General information
- Type: Ultralight trike
- National origin: France
- Manufacturer: Gdecouv'R
- Designer: Jean-Michel Geay
- Status: In production (2013)

= Gdecouv'R 582 =

French ultralight trike

The Gdecouv'R 582 is a French ultralight trike, designed by Jean-Michel Geay and produced by Gdecouv'R of Fontaine-lès-Dijon. The aircraft is supplied as a complete ready-to-fly aircraft.

==Design and development==
The designer was a former employee of Cosmos ULM before that company went out of business. His new company, Gdecouv'R, started out as a parts manufacturer supplying Cosmos owners, before he developed his own aircraft, based on Cosmos designs.

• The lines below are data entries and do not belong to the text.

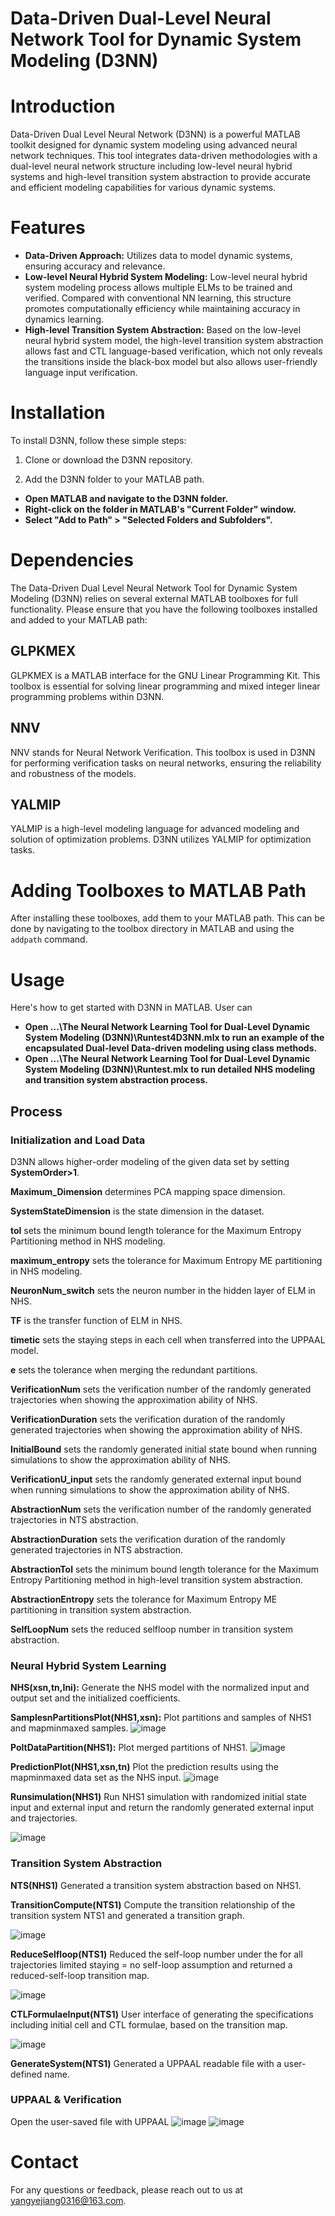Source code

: # Data-Driven Dual-Level Neural Network Tool for Dynamic System Modeling (D3NN)

# Introduction

Data-Driven Dual Level Neural Network (D3NN) is a powerful MATLAB toolkit designed for dynamic system modeling using advanced neural network techniques. This tool integrates data-driven methodologies with a dual-level neural network structure including low-level neural hybrid systems and high-level transition system abstraction to provide accurate and efficient modeling capabilities for various dynamic systems. 

# Features

- **Data-Driven Approach:** Utilizes data to model dynamic systems, ensuring accuracy and relevance.
- **Low-level Neural Hybrid System Modeling:** Low-level neural hybrid system modeling process allows multiple ELMs to be trained and verified. Compared with conventional NN learning, this structure promotes computationally efficiency while maintaining accuracy in dynamics learning.  
- **High-level Transition System Abstraction:**  Based on the low-level neural hybrid system model, the high-level transition system abstraction allows fast and CTL language-based verification, which not only reveals the transitions inside the black-box model but also allows user-friendly language input verification. 


# Installation

To install D3NN, follow these simple steps:

1. Clone or download the D3NN repository.

2. Add the D3NN folder to your MATLAB path.
- **Open MATLAB and navigate to the D3NN folder.**
- **Right-click on the folder in MATLAB's "Current Folder" window.**
- **Select "Add to Path" > "Selected Folders and Subfolders".**

# Dependencies

The Data-Driven Dual Level Neural Network Tool for Dynamic System Modeling (D3NN) relies on several external MATLAB toolboxes for full functionality. Please ensure that you have the following toolboxes installed and added to your MATLAB path:

## GLPKMEX

GLPKMEX is a MATLAB interface for the GNU Linear Programming Kit. This toolbox is essential for solving linear programming and mixed integer linear programming problems within D3NN.

## NNV

NNV stands for Neural Network Verification. This toolbox is used in D3NN for performing verification tasks on neural networks, ensuring the reliability and robustness of the models.

## YALMIP

YALMIP is a high-level modeling language for advanced modeling and solution of optimization problems. D3NN utilizes YALMIP for optimization tasks.

# Adding Toolboxes to MATLAB Path

After installing these toolboxes, add them to your MATLAB path. This can be done by navigating to the toolbox directory in MATLAB and using the `addpath` command.

# Usage
Here's how to get started with D3NN in MATLAB. User can

- **Open ...\The Neural Network Learning Tool for Dual-Level Dynamic System Modeling (D3NN)\Runtest4D3NN.mlx to run an example of the encapsulated Dual-level Data-driven modeling using class methods.**
- **Open ...\The Neural Network Learning Tool for Dual-Level Dynamic System Modeling (D3NN)\Runtest.mlx to run detailed NHS modeling and transition system abstraction process.**

## Process

### Initialization and Load Data

D3NN allows higher-order modeling of the given data set by setting **SystemOrder>1**.

**Maximum_Dimension** determines PCA mapping space dimension.

**SystemStateDimension** is the state dimension in the dataset.

**tol** sets the minimum bound length tolerance for the Maximum Entropy Partitioning method in NHS modeling.

**maximum_entropy** sets the tolerance for Maximum Entropy ME partitioning in NHS modeling.

**NeuronNum_switch** sets the neuron number in the hidden layer of ELM in NHS.

**TF** is the transfer function of ELM in NHS.

**timetic** sets the staying steps in each cell when transferred into the UPPAAL model.

**e** sets the tolerance when merging the redundant partitions.

**VerificationNum** sets the verification number of the randomly generated trajectories when showing the approximation ability of NHS.

**VerificationDuration** sets the verification duration of the randomly generated trajectories when showing the approximation ability of NHS.

**InitialBound** sets the randomly generated initial state bound when running simulations to show the approximation ability of NHS.

**VerificationU_input** sets the randomly generated external input bound when running simulations to show the approximation ability of NHS.

**AbstractionNum** sets the verification number of the randomly generated trajectories in NTS abstraction.

**AbstractionDuration** sets the verification duration of the randomly generated trajectories in NTS abstraction.

**AbstractionTol** sets the minimum bound length tolerance for the Maximum Entropy Partitioning method in high-level transition system abstraction.  

**AbstractionEntropy** sets the tolerance for Maximum Entropy ME partitioning in transition system abstraction.

**SelfLoopNum** sets the reduced selfloop number in transition system abstraction.

### Neural Hybrid System Learning

**NHS(xsn,tn,Ini):** Generate the NHS model with the normalized input and output set and the initialized coefficients.

**SamplesnPartitionsPlot(NHS1,xsn):** Plot partitions and samples of NHS1 and mapminmaxed samples.
![image](https://github.com/aicpslab/Data-Driven-Dual-Level-Neural-Network-Tool-for-Dynamic-System-Modeling-D3NN/blob/main/Example/SamplesnPartitions.png)

**PoltDataPartition(NHS1):** Plot merged partitions of NHS1.
![image](https://github.com/aicpslab/Data-Driven-Dual-Level-Neural-Network-Tool-for-Dynamic-System-Modeling-D3NN/blob/main/Example/MergedPartitions.png)

**PredictionPlot(NHS1,xsn,tn)** Plot the prediction results using the mapminmaxed data set as the NHS input.
![image](https://github.com/aicpslab/Data-Driven-Dual-Level-Neural-Network-Tool-for-Dynamic-System-Modeling-D3NN/blob/main/Example/PredictionMode.png)

**Runsimulation(NHS1)** Run NHS1 simulation with randomized initial state input and external input and return the randomly generated external input and trajectories.

![image](https://github.com/aicpslab/Data-Driven-Dual-Level-Neural-Network-Tool-for-Dynamic-System-Modeling-D3NN/blob/main/Example/SimulationMode.png)

### Transition System Abstraction

**NTS(NHS1)** Generated a transition system abstraction based on NHS1.

**TransitionCompute(NTS1)** Compute the transition relationship of the transition system NTS1 and generated a transition graph.

![image](https://github.com/aicpslab/Data-Driven-Dual-Level-Neural-Network-Tool-for-Dynamic-System-Modeling-D3NN/blob/main/Example/TransitionGraph.png)

**ReduceSelfloop(NTS1)** Reduced the self-loop number under the  for all trajectories limited staying = no self-loop assumption and returned a reduced-self-loop transition map.

![image](https://github.com/aicpslab/Data-Driven-Dual-Level-Neural-Network-Tool-for-Dynamic-System-Modeling-D3NN/blob/main/Example/ReducedTransitionGraph.png)

**CTLFormulaeInput(NTS1)** User interface of generating the specifications including initial cell and CTL formulae, based on the transition map.

![image](https://github.com/aicpslab/Data-Driven-Dual-Level-Neural-Network-Tool-for-Dynamic-System-Modeling-D3NN/blob/main/Example/Interface.png)

**GenerateSystem(NTS1)** Generated a UPPAAL readable file with a user-defined name.

### UPPAAL & Verification
Open the user-saved file with UPPAAL
![image](https://github.com/aicpslab/Data-Driven-Dual-Level-Neural-Network-Tool-for-Dynamic-System-Modeling-D3NN/blob/main/Example/UPPAAL%20Model.png)
![image](https://github.com/aicpslab/Data-Driven-Dual-Level-Neural-Network-Tool-for-Dynamic-System-Modeling-D3NN/blob/main/Example/UPPAAL%20Verification.png)
# Contact
For any questions or feedback, please reach out to us at yangyejiang0316@163.com.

The aircraft was designed to comply with the Fédération Aéronautique Internationale microlight category, including the category's maximum gross weight of 450 kg. It features a cable-braced hang glider-style high wing, weight-shift controls, a two-seats-in-tandem open cockpit, tricycle landing gear and a single engine in pusher configuration.

The aircraft is made from bolted-together aluminum tubing, with its double surface wing covered in Dacron sailcloth. Its standard equipment 9.87 m span La Mouette wing is supported by a single tube-type kingpost and uses an "A" frame weight-shift control bar. The powerplant is a twin-cylinder, liquid-cooled, two-stroke, dual-ignition 64 hp Rotax 582 engine. The aircraft has an empty weight of 132 kg and a gross weight of 450 kg, giving a useful load of 318 kg. With full fuel of 55 L the payload is 278 kg.

A number of different wings can be fitted to the basic carriage, including those produced by La Mouette.